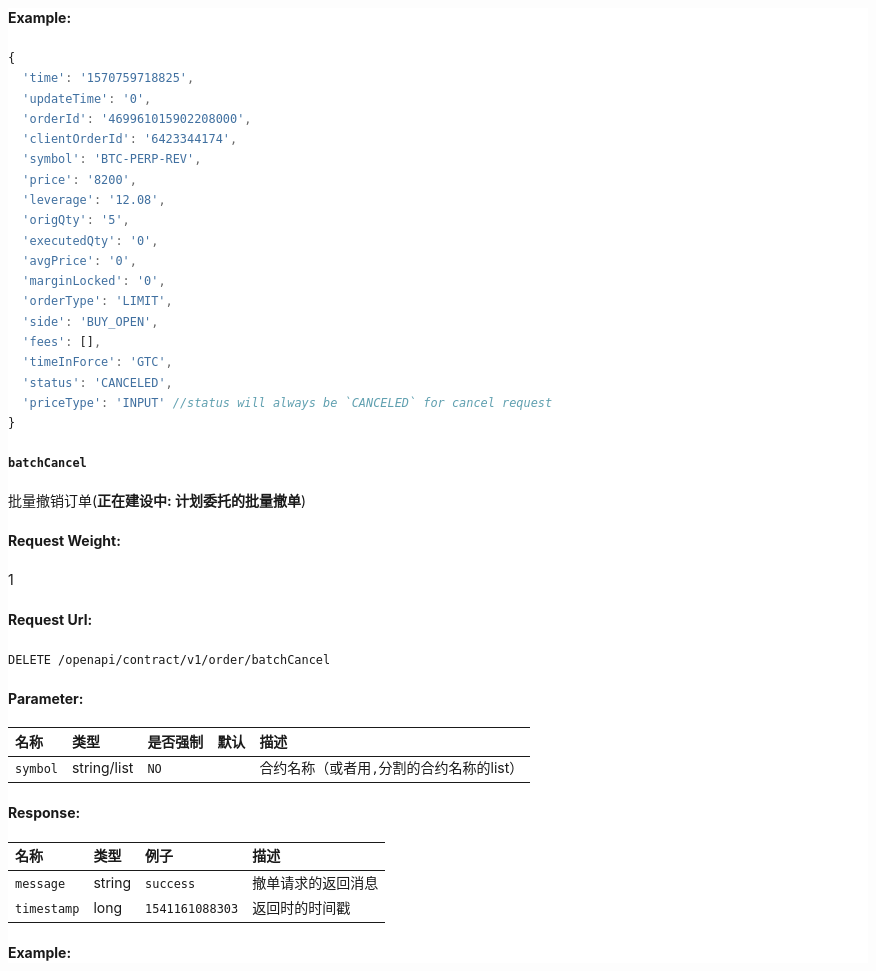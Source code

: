 #### **Example:**

```javascript
{
  'time': '1570759718825',
  'updateTime': '0',
  'orderId': '469961015902208000',
  'clientOrderId': '6423344174',
  'symbol': 'BTC-PERP-REV',
  'price': '8200',
  'leverage': '12.08',
  'origQty': '5',
  'executedQty': '0',
  'avgPrice': '0',
  'marginLocked': '0',
  'orderType': 'LIMIT',
  'side': 'BUY_OPEN',
  'fees': [],
  'timeInForce': 'GTC',
  'status': 'CANCELED',
  'priceType': 'INPUT' //status will always be `CANCELED` for cancel request
}
```

#### `batchCancel`

批量撤销订单\(**正在建设中: 计划委托的批量撤单**\)

#### **Request Weight:**

1

#### **Request Url:**

```bash
DELETE /openapi/contract/v1/order/batchCancel
```

#### **Parameter:**

| 名称 | 类型 | 是否强制 | 默认 | 描述 |
| :--- | :--- | :--- | :--- | :--- |
| `symbol` | string/list | `NO` |  | 合约名称（或者用`,`分割的合约名称的list） |

#### **Response:**

| 名称 | 类型 | 例子 | 描述 |
| :--- | :--- | :--- | :--- |
| `message` | string | `success` | 撤单请求的返回消息 |
| `timestamp` | long | `1541161088303` | 返回时的时间戳 |

#### **Example:**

_ _ _

### PROBLEM REQUIREMENTS
Make an exact copy of every record, pictures excluded.

### WRITTEN RESPONSE
Source code

: #### **Example:**

```javascript
{
  'time': '1570759718825',
  'updateTime': '0',
  'orderId': '469961015902208000',
  'clientOrderId': '6423344174',
  'symbol': 'BTC-PERP-REV',
  'price': '8200',
  'leverage': '12.08',
  'origQty': '5',
  'executedQty': '0',
  'avgPrice': '0',
  'marginLocked': '0',
  'orderType': 'LIMIT',
  'side': 'BUY_OPEN',
  'fees': [],
  'timeInForce': 'GTC',
  'status': 'CANCELED',
  'priceType': 'INPUT' //status will always be `CANCELED` for cancel request
}
```

#### `batchCancel`

批量撤销订单\(**正在建设中: 计划委托的批量撤单**\)

#### **Request Weight:**

1

#### **Request Url:**

```bash
DELETE /openapi/contract/v1/order/batchCancel
```

#### **Parameter:**

| 名称 | 类型 | 是否强制 | 默认 | 描述 |
| :--- | :--- | :--- | :--- | :--- |
| `symbol` | string/list | `NO` |  | 合约名称（或者用`,`分割的合约名称的list） |

#### **Response:**

| 名称 | 类型 | 例子 | 描述 |
| :--- | :--- | :--- | :--- |
| `message` | string | `success` | 撤单请求的返回消息 |
| `timestamp` | long | `1541161088303` | 返回时的时间戳 |

#### **Example:**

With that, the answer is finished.